For Pat, it seemed, the pull of the Gardens was both about her work in them and the people who filled them. Pat has volunteered her gardening expertise at Betty Ford Alpine Gardens for four—or five—years. Having moved from a home with a garden into a condo, her love for gardening found its benefit at the Betty Ford Alpine Gardens. Still, for Pat, volunteering at the Gardens has reaped another unexpected reward: “I just love it. I make friends all the time.”
Indeed, for all of the volunteers I spoke with, volunteers seemed to hold, in equal measure, both a regard for the Gardens they tended and the people they were gardening alongside. Another volunteer reflected, “I just love working in the garden. I like early season gardening, when things are emerging. They’re very beautiful and tender.” So too, later in the summer, this volunteer enjoys seeing the fruits, so to speak, of her labor: “when I come back through the gardens when I’m not working—by myself or with guests—I feel very proud of what I’ve done here.”

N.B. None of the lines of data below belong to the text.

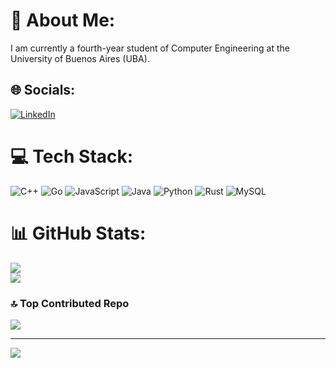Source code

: # 💫 About Me:
I am currently a fourth-year student of Computer Engineering at the<br> University of Buenos Aires (UBA).


## 🌐 Socials:
[![LinkedIn](https://img.shields.io/badge/LinkedIn-%230077B5.svg?logo=linkedin&logoColor=white)](https://www.linkedin.com/in/francisco-lopez-3359b6260/)


# 💻 Tech Stack:
![C++](https://img.shields.io/badge/c++-%2300599C.svg?style=for-the-badge&logo=c%2B%2B&logoColor=white) ![Go](https://img.shields.io/badge/go-%2300ADD8.svg?style=for-the-badge&logo=go&logoColor=white) ![JavaScript](https://img.shields.io/badge/javascript-%23323330.svg?style=for-the-badge&logo=javascript&logoColor=%23F7DF1E) ![Java](https://img.shields.io/badge/java-%23ED8B00.svg?style=for-the-badge&logo=openjdk&logoColor=white) ![Python](https://img.shields.io/badge/python-3670A0?style=for-the-badge&logo=python&logoColor=ffdd54) ![Rust](https://img.shields.io/badge/rust-%23000000.svg?style=for-the-badge&logo=rust&logoColor=white) ![MySQL](https://img.shields.io/badge/mysql-4479A1.svg?style=for-the-badge&logo=mysql&logoColor=white)
# 📊 GitHub Stats:
![](https://github-readme-stats.vercel.app/api?username=franciscoL0pez&theme=transparent&hide_border=true&include_all_commits=false&count_private=false)<br/>
![](https://github-readme-streak-stats.herokuapp.com/?user=franciscoL0pez&theme=transparent&hide_border=true)<br/>

### 🔝 Top Contributed Repo
![](https://github-contributor-stats.vercel.app/api?username=franciscoL0pez&limit=5&theme=onedark&combine_all_yearly_contributions=true)

---
[![](https://visitcount.itsvg.in/api?id=franciscoL0pez&icon=3&color=6)](https://visitcount.itsvg.in)

<!-- Proudly created with GPRM ( https://gprm.itsvg.in ) -->
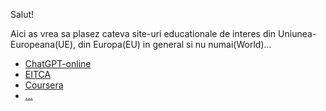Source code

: Salut!

Aici as vrea sa plasez cateva site-uri educationale de interes din Uniunea-Europeana(UE), din Europa(EU) in general si nu numai(World)...

 - [ChatGPT-online](https://chatgpt.com/)
 - [EITCA](https://eitca.org/certifications/)
 - [Coursera](https://www.coursera.org/courses?query=artificial%20intelligence&skills=Business&utm_medium=sem&utm_source=gg&utm_campaign=b2c_emea_x_multi_ftcof_career-academy_cx_dr_bau_gg_pmax_gc_s2_en_m_hyb_23-12_x&campaignid=20882109092&adgroupid=&device=c&keyword=&matchtype=&network=x&devicemodel=&creativeid=&assetgroupid=6490048513&targetid=&extensionid=&placement=&gad_source=1&gclid=CjwKCAiAiaC-BhBEEiwAjY99qMc7FhKLE0DYKGpDCnYljOvBquTu5yzZ8lZh_6fjeseAxYUK73RpDBoCamQQAvD_BwE)
 - [...](https://ace.oracle.com/apex/ace/profile/fmirza253)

Joyce Toth also reflected on the beauty in growing small things; she likes to grow plants from seeds, in order to show others “what can be done from very little in the garden.” Of course, the joy of watching a garden grow anew is an oft-cited motivator for gardeners. The special thing about Betty Ford Alpine Gardens is the community—of plants and people—that come together to make and watch this happen.

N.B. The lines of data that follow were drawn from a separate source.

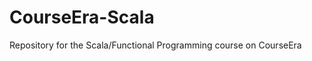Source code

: CourseEra-Scala
===============

Repository for the Scala/Functional Programming course on CourseEra
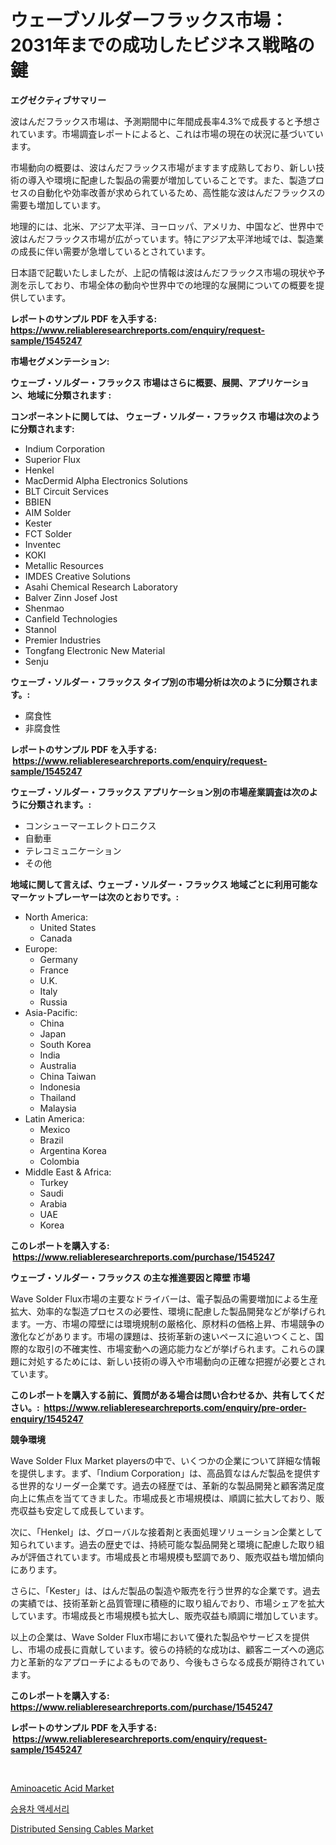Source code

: <p><h1>ウェーブソルダーフラックス市場：2031年までの成功したビジネス戦略の鍵</h1></p><p><strong>エグゼクティブサマリー</strong></p>
<p><p>波はんだフラックス市場は、予測期間中に年間成長率4.3%で成長すると予想されています。市場調査レポートによると、これは市場の現在の状況に基づいています。</p><p>市場動向の概要は、波はんだフラックス市場がますます成熟しており、新しい技術の導入や環境に配慮した製品の需要が増加していることです。また、製造プロセスの自動化や効率改善が求められているため、高性能な波はんだフラックスの需要も増加しています。</p><p>地理的には、北米、アジア太平洋、ヨーロッパ、アメリカ、中国など、世界中で波はんだフラックス市場が広がっています。特にアジア太平洋地域では、製造業の成長に伴い需要が急増しているとされています。</p><p>日本語で記載いたしましたが、上記の情報は波はんだフラックス市場の現状や予測を示しており、市場全体の動向や世界中での地理的な展開についての概要を提供しています。</p></p>
<p><strong>レポートのサンプル PDF を入手する: <a href="https://www.reliableresearchreports.com/enquiry/request-sample/1545247">https://www.reliableresearchreports.com/enquiry/request-sample/1545247</a></strong></p>
<p><strong>市場セグメンテーション:</strong></p>
<p><strong> ウェーブ・ソルダー・フラックス 市場はさらに概要、展開、アプリケーション、地域に分類されます :</strong></p>
<p><strong>コンポーネントに関しては、 ウェーブ・ソルダー・フラックス 市場は次のように分類されます: &nbsp;</strong></p>
<p><ul><li>Indium Corporation</li><li>Superior Flux</li><li>Henkel</li><li>MacDermid Alpha Electronics Solutions</li><li>BLT Circuit Services</li><li>BBIEN</li><li>AIM Solder</li><li>Kester</li><li>FCT Solder</li><li>Inventec</li><li>KOKI</li><li>Metallic Resources</li><li>IMDES Creative Solutions</li><li>Asahi Chemical Research Laboratory</li><li>Balver Zinn Josef Jost</li><li>Shenmao</li><li>Canfield Technologies</li><li>Stannol</li><li>Premier Industries</li><li>Tongfang Electronic New Material</li><li>Senju</li></ul></p>
<p><strong> ウェーブ・ソルダー・フラックス タイプ別の市場分析は次のように分類されます。:</strong></p>
<p><ul><li>腐食性</li><li>非腐食性</li></ul></p>
<p><strong>レポートのサンプル PDF を入手する: &nbsp;<a href="https://www.reliableresearchreports.com/enquiry/request-sample/1545247">https://www.reliableresearchreports.com/enquiry/request-sample/1545247</a></strong></p>
<p><strong> ウェーブ・ソルダー・フラックス アプリケーション別の市場産業調査は次のように分類されます。:</strong></p>
<p><ul><li>コンシューマーエレクトロニクス</li><li>自動車</li><li>テレコミュニケーション</li><li>その他</li></ul></p>
<p><strong>地域に関して言えば、ウェーブ・ソルダー・フラックス 地域ごとに利用可能なマーケットプレーヤーは次のとおりです。:</strong></p>
<p><ul>
    <li>
        North America:
        <ul>
            <li>United States</li>
            <li>Canada</li>
        </ul>
    </li>
    <li>
        Europe:
        <ul>
            <li>Germany</li>
            <li>France</li>
            <li>U.K.</li>
            <li>Italy</li>
            <li>Russia</li>
        </ul>
    </li>
    <li>
        Asia-Pacific:
        <ul>
            <li>China</li>
            <li>Japan</li>
            <li>South Korea</li>
            <li>India</li>
            <li>Australia</li>
            <li>China Taiwan</li>
            <li>Indonesia</li>
            <li>Thailand</li>
            <li>Malaysia</li>
        </ul>
    </li>
    <li>
        Latin America:
        <ul>
            <li>Mexico</li>
            <li>Brazil</li>
            <li>Argentina Korea</li>
            <li>Colombia</li>
        </ul>
    </li>
    <li>
        Middle East & Africa:
        <ul>
            <li>Turkey</li>
            <li>Saudi</li>
            <li>Arabia</li>
            <li>UAE</li>
            <li>Korea</li>
        </ul>
    </li>
    </ul></p>
<p><strong>このレポートを購入する: &nbsp;<a href="https://www.reliableresearchreports.com/purchase/1545247">https://www.reliableresearchreports.com/purchase/1545247</a></strong></p>
<p><strong>ウェーブ・ソルダー・フラックス の主な推進要因と障壁 市場</strong></p>
<p><p>Wave Solder Flux市場の主要なドライバーは、電子製品の需要増加による生産拡大、効率的な製造プロセスの必要性、環境に配慮した製品開発などが挙げられます。一方、市場の障壁には環境規制の厳格化、原材料の価格上昇、市場競争の激化などがあります。市場の課題は、技術革新の速いペースに追いつくこと、国際的な取引の不確実性、市場変動への適応能力などが挙げられます。これらの課題に対処するためには、新しい技術の導入や市場動向の正確な把握が必要とされています。</p></p>
<p><strong>このレポートを購入する前に、質問がある場合は問い合わせるか、共有してください。:&nbsp; <a href="https://www.reliableresearchreports.com/enquiry/pre-order-enquiry/1545247">https://www.reliableresearchreports.com/enquiry/pre-order-enquiry/1545247</a></strong></p>
<p><strong>競争環境</strong></p>
<p><p>Wave Solder Flux Market playersの中で、いくつかの企業について詳細な情報を提供します。まず、「Indium Corporation」は、高品質なはんだ製品を提供する世界的なリーダー企業です。過去の経歴では、革新的な製品開発と顧客満足度向上に焦点を当ててきました。市場成長と市場規模は、順調に拡大しており、販売収益も安定して成長しています。</p><p>次に、「Henkel」は、グローバルな接着剤と表面処理ソリューション企業として知られています。過去の歴史では、持続可能な製品開発と環境に配慮した取り組みが評価されています。市場成長と市場規模も堅調であり、販売収益も増加傾向にあります。</p><p>さらに、「Kester」は、はんだ製品の製造や販売を行う世界的な企業です。過去の実績では、技術革新と品質管理に積極的に取り組んでおり、市場シェアを拡大しています。市場成長と市場規模も拡大し、販売収益も順調に増加しています。</p><p>以上の企業は、Wave Solder Flux市場において優れた製品やサービスを提供し、市場の成長に貢献しています。彼らの持続的な成功は、顧客ニーズへの適応力と革新的なアプローチによるものであり、今後もさらなる成長が期待されています。</p></p>
<p><strong>このレポートを購入する: &nbsp; <a href="https://www.reliableresearchreports.com/purchase/1545247">https://www.reliableresearchreports.com/purchase/1545247</a></strong></p>
<p><strong>レポートのサンプル PDF を入手する: &nbsp;<a href="https://www.reliableresearchreports.com/enquiry/request-sample/1545247">https://www.reliableresearchreports.com/enquiry/request-sample/1545247</a></strong><strong></strong></p>
<p>&nbsp;</p>
<p><p><a href="https://simplistic-meeting-7ee.notion.site/Aminoacetic-Acid-Market-Research-Report-The-Key-To-Successful-Business-Strategy-Forecasted-for-Peri-c8b092d4c00f44d199ca7f18692ae0f9">Aminoacetic Acid Market</a></p><p><a href="https://github.com/darrellockm3ytan895656/Market-Research-Report-List-1/blob/main/417730612954.md">승용차 액세서리</a></p><p><a href="https://github.com/Sinjinluong3e0awx2m195k76/Market-Research-Report-List-1/blob/main/distributed-sensing-cables-market.md">Distributed Sensing Cables Market</a></p></p>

Curator of Plant Collections, Colin Lee, has insisted that the work of the team of volunteers is integral to the beauty and vitality of the Gardens. In his eight years of working at Betty Ford Alpine Gardens, he has found stewarding the Gardens to be “a task that could not and would not get done without the support of our volunteers. The maintenance and upkeep of the gardens—and the extraordinary extent to which we do it—is made possible by the efforts of the volunteers.”

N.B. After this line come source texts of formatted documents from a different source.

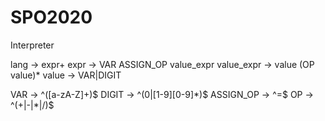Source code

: # SPO2020
 Interpreter

 lang -> expr+
 expr -> VAR ASSIGN_OP value_expr
 value_expr -> value (OP value)*
 value -> VAR|DIGIT

VAR -> ^([a-zA-Z]+)$
DIGIT -> ^(0|[1-9][0-9]*)$
ASSIGN_OP -> ^=$
OP -> ^(\+|-|\*|\/)$
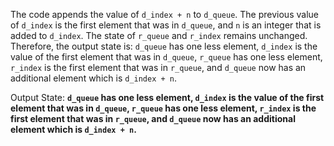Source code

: The code appends the value of `d_index + n` to `d_queue`. The previous value of `d_index` is the first element that was in `d_queue`, and `n` is an integer that is added to `d_index`. The state of `r_queue` and `r_index` remains unchanged. Therefore, the output state is: `d_queue` has one less element, `d_index` is the value of the first element that was in `d_queue`, `r_queue` has one less element, `r_index` is the first element that was in `r_queue`, and `d_queue` now has an additional element which is `d_index + n`.

Output State: **`d_queue` has one less element, `d_index` is the value of the first element that was in `d_queue`, `r_queue` has one less element, `r_index` is the first element that was in `r_queue`, and `d_queue` now has an additional element which is `d_index + n`.**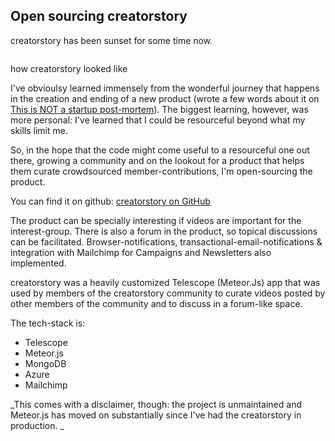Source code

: ## Open sourcing creatorstory

creatorstory has been sunset for some time now. 

<p><img src="{{site.baseurl}}/assets/images/post_images/creatorstory.png" alt="" class="align-center" /></p>
<figcaption>how creatorstory looked like</figcaption>

I've obvioulsy learned immensely from the wonderful journey that happens in the creation and ending of a new product (wrote a few words about it on [This is NOT a startup post-mortem](https://www.eskinasy.com/hen/not-startup-post-mortem/ "NOT a startup post-mortem")). The biggest learning, however, was more personal: I've learned that I could be resourceful beyond what my skills limit me.

So, in the hope that the code might come useful to a resourceful one out there, growing a community and on the lookout for a product that helps them curate crowdsourced member-contributions, I'm open-sourcing the product. 

You can find it on github: [creatorstory on GitHub](https://github.com/creatorstory/creatorstory-app "creatorstory open source")

The product can be specially interesting if videos are important for the interest-group. There is also a forum in the product, so topical discussions can be facilitated. Browser-notifications, transactional-email-notifications & integration with Mailchimp for Campaigns and Newsletters also implemented.

creatorstory was a heavily customized Telescope (Meteor.Js) app that was used by members of the creatorstory community to curate videos posted by other members of the community and to discuss in a forum-like space.

The tech-stack is:

* Telescope
* Meteor.js
* MongoDB
* Azure
* Mailchimp

<p class="notice">
  _This comes with a disclaimer, though: the project is unmaintained and Meteor.js has moved on substantially since I've had the creatorstory in production. 
_
</p>




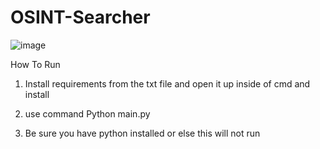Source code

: ﻿# OSINT-Searcher

![image](https://user-images.githubusercontent.com/57604927/201557567-e9228925-f9d2-4864-906a-81dcc24f5a1e.png)

How To Run

1. Install requirements from the txt file and open it up inside of cmd and install

2. use command Python main.py

3. Be sure you have python installed or else this will not run
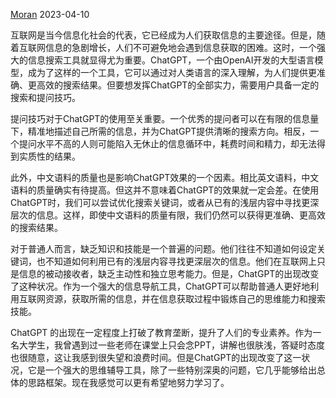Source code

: [Moran](https://fmoran.me/post/guan-yu-wo.html)  2023-04-10  


互联网是当今信息化社会的代表，它已经成为人们获取信息的主要途径。但是，随着互联网信息的急剧增长，人们不可避免地会遇到信息获取的困难。这时，一个强大的信息搜索工具就显得尤为重要。ChatGPT，一个由OpenAI开发的大型语言模型，成为了这样的一个工具，它可以通过对人类语言的深入理解，为人们提供更准确、更高效的搜索结果。但要想发挥ChatGPT的全部实力，需要用户具备一定的搜索和提问技巧。  

提问技巧对于ChatGPT的使用至关重要。一个优秀的提问者可以在有限的信息量下，精准地描述自己所需的信息，并为ChatGPT提供清晰的搜索方向。相反，一个提问水平不高的人则可能陷入无休止的信息循环中，耗费时间和精力，却无法得到实质性的结果。  

此外，中文语料的质量也是影响ChatGPT效果的一个因素。相比英文语料，中文语料的质量确实有待提高。但这并不意味着ChatGPT的效果就一定会差。在使用ChatGPT时，我们可以尝试优化搜索关键词，或者从已有的浅层内容中寻找更深层次的信息。这样，即使中文语料的质量有限，我们仍然可以获得更准确、更高效的搜索结果。  

对于普通人而言，缺乏知识和技能是一个普遍的问题。他们往往不知道如何设定关键词，也不知道如何利用已有的浅层内容寻找更深层次的信息。他们在互联网上只是信息的被动接收者，缺乏主动性和独立思考能力。但是，ChatGPT的出现改变了这种状况。作为一个强大的信息导航工具，ChatGPT可以帮助普通人更好地利用互联网资源，获取所需的信息，并在信息获取过程中锻炼自己的思维能力和搜索技能。  

ChatGPT 的出现在一定程度上打破了教育垄断，提升了人们的专业素养。作为一名大学生，我曾遇到过一些老师在课堂上只会念PPT，讲解也很肤浅，答疑时态度也很随意，这让我感到很失望和浪费时间。但是ChatGPT的出现改变了这一状况，它是一个强大的思维辅导工具，除了一些特别深奥的问题，它几乎能够给出总体的思路框架。现在我感觉可以更有希望地努力学习了。  
<!-- ##{"timestamp":1681127190}## -->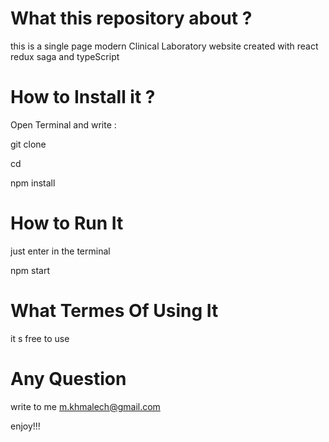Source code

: # What this repository about ?

this is a single page modern Clinical Laboratory website created with react redux saga and typeScript 

# How to Install it ?

Open Terminal and write : 

git clone 

cd 

npm install

# How to Run It

just enter in the terminal 

npm start

# What Termes Of Using It 

it s free to use 

# Any Question

write to me m.khmalech@gmail.com

enjoy!!!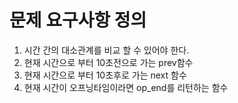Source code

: # 문제 요구사항 정의

1. 시간 간의 대소관계를 비교 할 수 있어야 한다.
2. 현재 시간으로 부터 10초전으로 가는 prev함수
3. 현재 시간으로 부터 10초후로 가는 next 함수
4. 현재 시간이 오프닝타임이라면 op_end를 리턴하는 함수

Much can be done, as Joyce remarked, with seeds in a garden. Much can be done too with a group of happy-to-be-here volunteers, an array of gardening tools, and a bowl of chilled fruit. The result of this alchemy is a Garden, a Community. As Pat told me, smiling, “people come through and thank us all the time” she reflected. “You really feel like a part of a community when you’re out here.”
Joyce agreed with Pat. She thinks that there is something special about the gardeners who have generously given their time to Betty Ford Alpine Gardens: “having done a lot of volunteer activities, I find we are a certain group of people that try to make a difference in whatever we do. That’s why I have things in common with these people. We’re doers.”